§ **Information shown**:
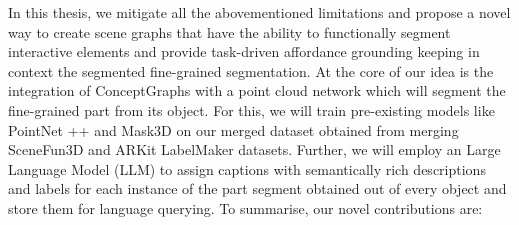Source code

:  In this thesis, we mitigate all the abovementioned limitations and propose
a novel way to create scene graphs that have the ability to functionally segment
interactive elements and provide task-driven affordance grounding keeping in context the 
segmented fine-grained segmentation. At the core of our idea is the integration of ConceptGraphs with
a point cloud network which will segment the fine-grained part from its object. For this, we will train pre-existing 
models like PointNet ++ and Mask3D on our merged dataset obtained from merging SceneFun3D and ARKit LabelMaker datasets. 
Further, we will employ an Large Language Model (LLM) to assign captions with semantically rich descriptions and 
labels for each instance of the part segment obtained out of every object and store them for language querying. 
To summarise, our novel contributions are:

§ **Task prompt**:
When you retype the material above, copy each line exactly and drop whatever images appear in it.

§ **Your solution**:
Source code

:  In this thesis, we mitigate all the abovementioned limitations and propose
a novel way to create scene graphs that have the ability to functionally segment
interactive elements and provide task-driven affordance grounding keeping in context the 
segmented fine-grained segmentation. At the core of our idea is the integration of ConceptGraphs with
a point cloud network which will segment the fine-grained part from its object. For this, we will train pre-existing 
models like PointNet ++ and Mask3D on our merged dataset obtained from merging SceneFun3D and ARKit LabelMaker datasets. 
Further, we will employ an Large Language Model (LLM) to assign captions with semantically rich descriptions and 
labels for each instance of the part segment obtained out of every object and store them for language querying. 
To summarise, our novel contributions are:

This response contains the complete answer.